━━━━━ Material provided

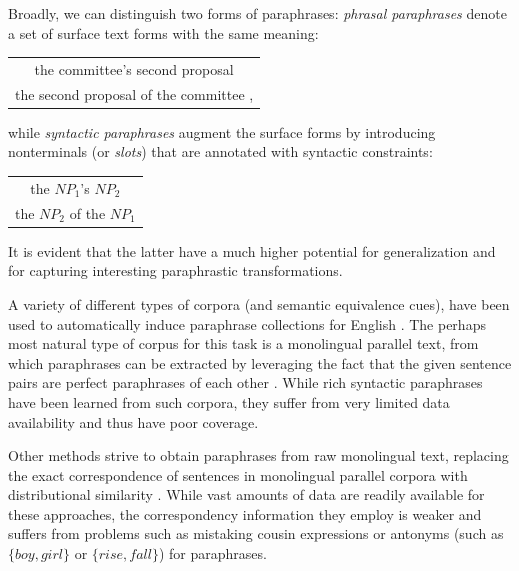 \documentclass[11pt]{article}
\begin{document}
Broadly, we can distinguish two forms of paraphrases: \emph{phrasal
  paraphrases} denote a set of surface text forms with the same
meaning:
\begin{center}
\begin{tabular}{c}
the committee's second proposal \\
the second proposal of the committee ,
\end{tabular}
\end{center}
while \emph{syntactic paraphrases} augment the surface forms by
introducing nonterminals (or \emph{slots}) that are annotated with
syntactic constraints:
\begin{center}
\begin{tabular}{c}
the $\mathit{NP}_1$'s $\mathit{NP}_2$ \\
the $\mathit{NP}_2$ of the $\mathit{NP}_1$
\end{tabular}
\end{center}
It is evident that the latter have a much higher potential for
generalization and for capturing interesting paraphrastic transformations.

A variety of different types of corpora (and semantic equivalence
cues), have been used to automatically induce paraphrase collections
for English \cite{Madnani2010}. The perhaps most natural type of
corpus for this task is a monolingual parallel text, from which
paraphrases can be extracted by leveraging the fact that the given
sentence pairs are perfect paraphrases of each other
\cite{Barzilay2001,Pang2003}. While rich syntactic paraphrases have
been learned from such corpora, they suffer from very limited data
availability and thus have poor coverage.

Other methods strive to obtain paraphrases from raw monolingual text,
replacing the exact correspondence of sentences in monolingual
parallel corpora with distributional similarity
\cite{Lin2001,Bhagat2008}. While vast amounts of data are readily
available for these approaches, the correspondency information they
employ is weaker and suffers from problems such as mistaking cousin
expressions or antonyms (such as $\{\mathit{boy}, \mathit{girl}\}$ or
$\{\mathit{rise}, \mathit{fall}\}$) for paraphrases.
\end{document}
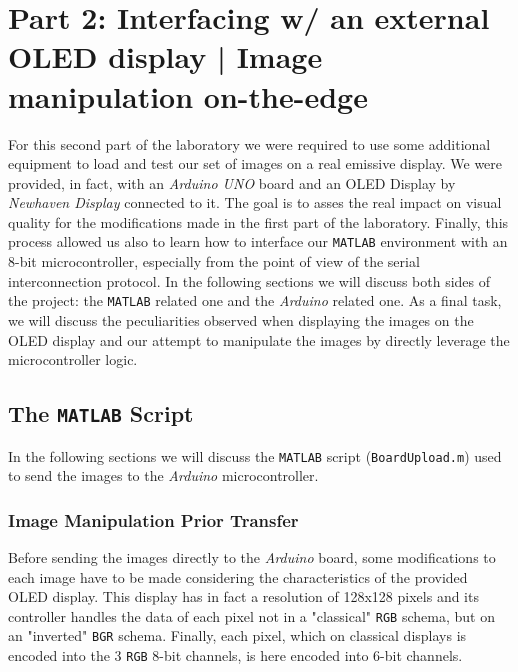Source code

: \documentclass[a4paper]{article}
\begin{document}
%
\section{Part 2: Interfacing w/ an external OLED display | Image manipulation on-the-edge}
    For this second part of the laboratory we were required to use some additional equipment to load and test our set of images on a real emissive display. We were provided, in fact, with an \emph{Arduino UNO} board and an OLED Display by \emph{Newhaven Display} connected to it.
    The goal is to asses the real impact on visual quality for the modifications made in the first part of the laboratory. Finally, this process allowed us also to learn how to interface our \texttt{MATLAB} environment with an 8-bit microcontroller, especially from the point of view of the serial interconnection protocol.
    In the following sections we will discuss both sides of the project: the \texttt{MATLAB} related one and the \emph{Arduino} related one. As a final task, we will discuss the peculiarities observed when displaying the images on the OLED display and our attempt to manipulate the images by directly leverage the microcontroller logic.

    \subsection{The \texttt{MATLAB} Script}
        In the following sections we will discuss the \texttt{MATLAB} script (\texttt{BoardUpload.m}) used to send the images to the \emph{Arduino} microcontroller.

        \subsubsection{Image Manipulation Prior Transfer}
            Before sending the images directly to the \emph{Arduino} board, some modifications to each image have to be made considering the characteristics of the provided OLED display.
            This display has in fact a resolution of 128x128 pixels and its controller handles the data of each pixel not in a "classical" \texttt{RGB} schema, but on an "inverted" \texttt{BGR} schema. Finally, each pixel, which on classical displays is encoded into the 3 \texttt{RGB} 8-bit channels, is here encoded into 6-bit channels.
\end{document}
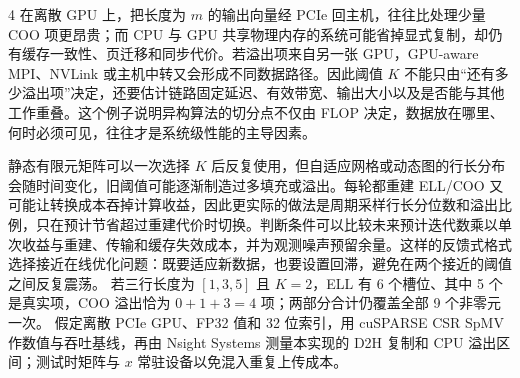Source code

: \begin{solutionexercise}{4}
在离散 GPU 上，把长度为 $m$ 的输出向量经 PCIe 回主机，往往比处理少量 COO 项更昂贵；而 CPU 与 GPU 共享物理内存的系统可能省掉显式复制，却仍有缓存一致性、页迁移和同步代价。若溢出项来自另一张 GPU，GPU-aware MPI、NVLink 或主机中转又会形成不同数据路径。因此阈值 $K$ 不能只由“还有多少溢出项”决定，还要估计链路固定延迟、有效带宽、输出大小以及是否能与其他工作重叠。这个例子说明异构算法的切分点不仅由 FLOP 决定，数据放在哪里、何时必须可见，往往才是系统级性能的主导因素。

静态有限元矩阵可以一次选择 $K$ 后反复使用，但自适应网格或动态图的行长分布会随时间变化，旧阈值可能逐渐制造过多填充或溢出。每轮都重建 ELL/COO 又可能让转换成本吞掉计算收益，因此更实际的做法是周期采样行长分位数和溢出比例，只在预计节省超过重建代价时切换。判断条件可以比较未来预计迭代数乘以单次收益与重建、传输和缓存失效成本，并为观测噪声预留余量。这样的反馈式格式选择接近在线优化问题：既要适应新数据，也要设置回滞，避免在两个接近的阈值之间反复震荡。
\variantheading 若三行长度为 $[1,3,5]$ 且 $K=2$，ELL 有 6 个槽位、其中 5 个是真实项，COO 溢出恰为 $0+1+3=4$ 项；两部分合计仍覆盖全部 9 个非零元一次。
\practiceheading 假定离散 PCIe GPU、FP32 值和 32 位索引，用 cuSPARSE CSR SpMV 作数值与吞吐基线，再由 Nsight Systems 测量本实现的 D2H 复制和 CPU 溢出区间；测试时矩阵与 $x$ 常驻设备以免混入重复上传成本。
\end{solutionexercise}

━━━━━━━━━━

Exercise requirements: Scan the entries for the string "mathit" and report only how many lines contain it.

The answer: 4